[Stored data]

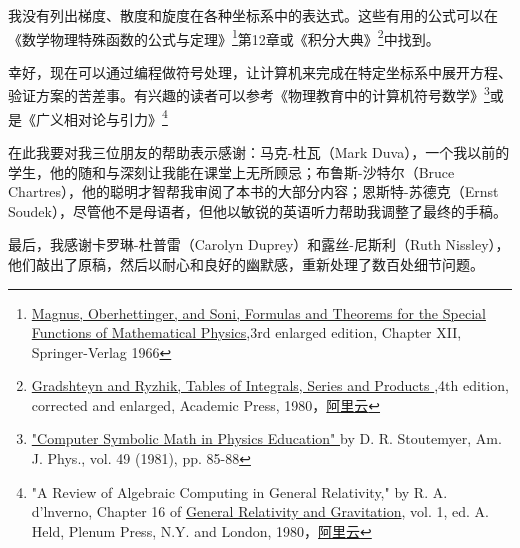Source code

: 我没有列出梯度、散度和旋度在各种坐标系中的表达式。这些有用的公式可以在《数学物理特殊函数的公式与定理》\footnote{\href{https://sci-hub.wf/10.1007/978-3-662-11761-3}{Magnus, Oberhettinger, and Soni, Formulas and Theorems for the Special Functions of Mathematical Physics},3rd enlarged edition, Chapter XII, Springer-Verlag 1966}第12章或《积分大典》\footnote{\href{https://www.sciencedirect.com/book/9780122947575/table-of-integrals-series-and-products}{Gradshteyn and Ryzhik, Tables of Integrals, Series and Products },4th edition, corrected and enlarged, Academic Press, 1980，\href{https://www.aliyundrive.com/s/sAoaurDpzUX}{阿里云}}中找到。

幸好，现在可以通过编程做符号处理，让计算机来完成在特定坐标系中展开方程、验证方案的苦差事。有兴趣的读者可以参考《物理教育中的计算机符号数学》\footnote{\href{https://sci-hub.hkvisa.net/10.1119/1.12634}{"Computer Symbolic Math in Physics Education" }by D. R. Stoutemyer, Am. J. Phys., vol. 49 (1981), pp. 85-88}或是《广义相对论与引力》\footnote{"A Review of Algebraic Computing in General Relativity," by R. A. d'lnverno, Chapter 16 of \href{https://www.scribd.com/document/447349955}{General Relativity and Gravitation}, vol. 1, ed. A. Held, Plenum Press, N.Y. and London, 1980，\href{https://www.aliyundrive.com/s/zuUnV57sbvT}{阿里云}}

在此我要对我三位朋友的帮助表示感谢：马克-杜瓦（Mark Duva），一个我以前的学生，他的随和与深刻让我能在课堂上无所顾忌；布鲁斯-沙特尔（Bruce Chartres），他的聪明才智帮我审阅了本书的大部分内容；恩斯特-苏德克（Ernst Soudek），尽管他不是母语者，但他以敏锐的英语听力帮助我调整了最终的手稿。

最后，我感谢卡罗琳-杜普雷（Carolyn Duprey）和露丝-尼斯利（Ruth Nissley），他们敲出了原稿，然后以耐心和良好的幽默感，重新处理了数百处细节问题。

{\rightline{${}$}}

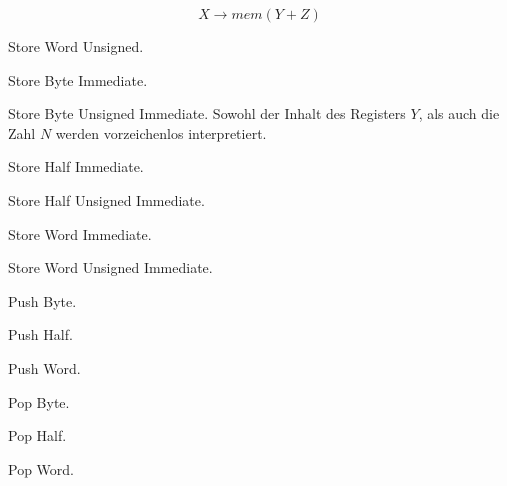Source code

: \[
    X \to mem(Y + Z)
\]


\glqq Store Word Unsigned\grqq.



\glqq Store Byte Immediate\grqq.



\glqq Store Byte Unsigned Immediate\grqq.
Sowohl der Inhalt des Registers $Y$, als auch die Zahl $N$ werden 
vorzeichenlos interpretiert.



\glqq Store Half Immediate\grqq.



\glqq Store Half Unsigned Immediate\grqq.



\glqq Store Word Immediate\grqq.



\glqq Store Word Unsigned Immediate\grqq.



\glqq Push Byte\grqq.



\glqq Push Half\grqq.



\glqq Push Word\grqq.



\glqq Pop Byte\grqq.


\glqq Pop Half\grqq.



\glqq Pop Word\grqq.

> Task goal
Exactly the lines from the top of the entries through the line with "Symbolic Math in", inclusive, must be given again, with every picture omitted.

> Exercise output
Source code

: 我没有列出梯度、散度和旋度在各种坐标系中的表达式。这些有用的公式可以在《数学物理特殊函数的公式与定理》\footnote{\href{https://sci-hub.wf/10.1007/978-3-662-11761-3}{Magnus, Oberhettinger, and Soni, Formulas and Theorems for the Special Functions of Mathematical Physics},3rd enlarged edition, Chapter XII, Springer-Verlag 1966}第12章或《积分大典》\footnote{\href{https://www.sciencedirect.com/book/9780122947575/table-of-integrals-series-and-products}{Gradshteyn and Ryzhik, Tables of Integrals, Series and Products },4th edition, corrected and enlarged, Academic Press, 1980，\href{https://www.aliyundrive.com/s/sAoaurDpzUX}{阿里云}}中找到。

幸好，现在可以通过编程做符号处理，让计算机来完成在特定坐标系中展开方程、验证方案的苦差事。有兴趣的读者可以参考《物理教育中的计算机符号数学》\footnote{\href{https://sci-hub.hkvisa.net/10.1119/1.12634}{"Computer Symbolic Math in Physics Education" }by D. R. Stoutemyer, Am. J. Phys., vol. 49 (1981), pp. 85-88}或是《广义相对论与引力》\footnote{"A Review of Algebraic Computing in General Relativity," by R. A. d'lnverno, Chapter 16 of \href{https://www.scribd.com/document/447349955}{General Relativity and Gravitation}, vol. 1, ed. A. Held, Plenum Press, N.Y. and London, 1980，\href{https://www.aliyundrive.com/s/zuUnV57sbvT}{阿里云}}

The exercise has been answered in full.